Pull every line that includes the word "degree" from the data.

[Stored data]
● ● ● ●

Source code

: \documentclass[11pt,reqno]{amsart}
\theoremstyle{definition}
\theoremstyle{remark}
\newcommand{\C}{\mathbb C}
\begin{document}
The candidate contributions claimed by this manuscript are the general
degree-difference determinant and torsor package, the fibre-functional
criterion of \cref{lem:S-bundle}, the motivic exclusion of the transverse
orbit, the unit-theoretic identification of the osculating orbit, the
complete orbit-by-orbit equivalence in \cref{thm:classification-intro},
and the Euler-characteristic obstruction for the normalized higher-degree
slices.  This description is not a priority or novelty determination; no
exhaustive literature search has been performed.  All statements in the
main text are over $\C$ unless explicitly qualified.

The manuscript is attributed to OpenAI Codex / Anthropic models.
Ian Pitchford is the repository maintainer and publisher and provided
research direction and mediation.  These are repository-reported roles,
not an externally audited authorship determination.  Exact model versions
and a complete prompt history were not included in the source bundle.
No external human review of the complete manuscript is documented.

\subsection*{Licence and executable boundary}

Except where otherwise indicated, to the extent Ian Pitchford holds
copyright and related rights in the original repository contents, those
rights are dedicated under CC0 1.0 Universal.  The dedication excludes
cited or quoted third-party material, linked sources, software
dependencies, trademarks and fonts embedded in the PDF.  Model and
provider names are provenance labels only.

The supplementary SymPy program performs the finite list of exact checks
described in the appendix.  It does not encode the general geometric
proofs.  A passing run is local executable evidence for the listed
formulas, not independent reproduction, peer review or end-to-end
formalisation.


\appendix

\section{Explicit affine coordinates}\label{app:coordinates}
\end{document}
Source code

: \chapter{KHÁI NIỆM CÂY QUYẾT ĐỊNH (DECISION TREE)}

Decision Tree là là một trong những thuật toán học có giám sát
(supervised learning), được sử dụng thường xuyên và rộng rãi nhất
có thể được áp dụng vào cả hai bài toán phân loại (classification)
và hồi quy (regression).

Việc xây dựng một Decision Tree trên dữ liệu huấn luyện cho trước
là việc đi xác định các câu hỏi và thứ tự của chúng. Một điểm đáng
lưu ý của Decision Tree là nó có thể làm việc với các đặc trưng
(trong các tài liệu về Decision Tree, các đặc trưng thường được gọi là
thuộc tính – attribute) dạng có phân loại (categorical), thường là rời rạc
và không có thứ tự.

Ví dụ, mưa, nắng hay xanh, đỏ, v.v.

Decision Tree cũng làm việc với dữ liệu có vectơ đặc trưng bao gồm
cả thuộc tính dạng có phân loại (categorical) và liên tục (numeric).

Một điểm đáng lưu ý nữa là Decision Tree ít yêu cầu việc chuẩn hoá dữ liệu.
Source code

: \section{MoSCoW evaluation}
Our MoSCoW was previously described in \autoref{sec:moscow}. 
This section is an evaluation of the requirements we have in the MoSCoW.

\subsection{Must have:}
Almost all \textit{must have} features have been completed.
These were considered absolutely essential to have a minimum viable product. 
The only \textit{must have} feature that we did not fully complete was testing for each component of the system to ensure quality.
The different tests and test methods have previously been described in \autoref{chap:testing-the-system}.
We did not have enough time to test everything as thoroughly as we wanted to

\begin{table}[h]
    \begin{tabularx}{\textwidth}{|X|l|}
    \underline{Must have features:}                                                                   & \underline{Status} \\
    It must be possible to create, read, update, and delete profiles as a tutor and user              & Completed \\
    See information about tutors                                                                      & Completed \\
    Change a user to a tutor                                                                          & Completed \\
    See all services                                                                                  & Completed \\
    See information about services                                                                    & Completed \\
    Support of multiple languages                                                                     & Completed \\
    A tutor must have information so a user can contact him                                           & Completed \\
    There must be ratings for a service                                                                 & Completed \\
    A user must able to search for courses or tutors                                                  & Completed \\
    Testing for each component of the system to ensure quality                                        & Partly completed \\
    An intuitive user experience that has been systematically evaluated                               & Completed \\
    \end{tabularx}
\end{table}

● ● ● ●

§ **RESPONSE**:
degree-difference determinant and torsor package, the fibre-functional
and the Euler-characteristic obstruction for the normalized higher-degree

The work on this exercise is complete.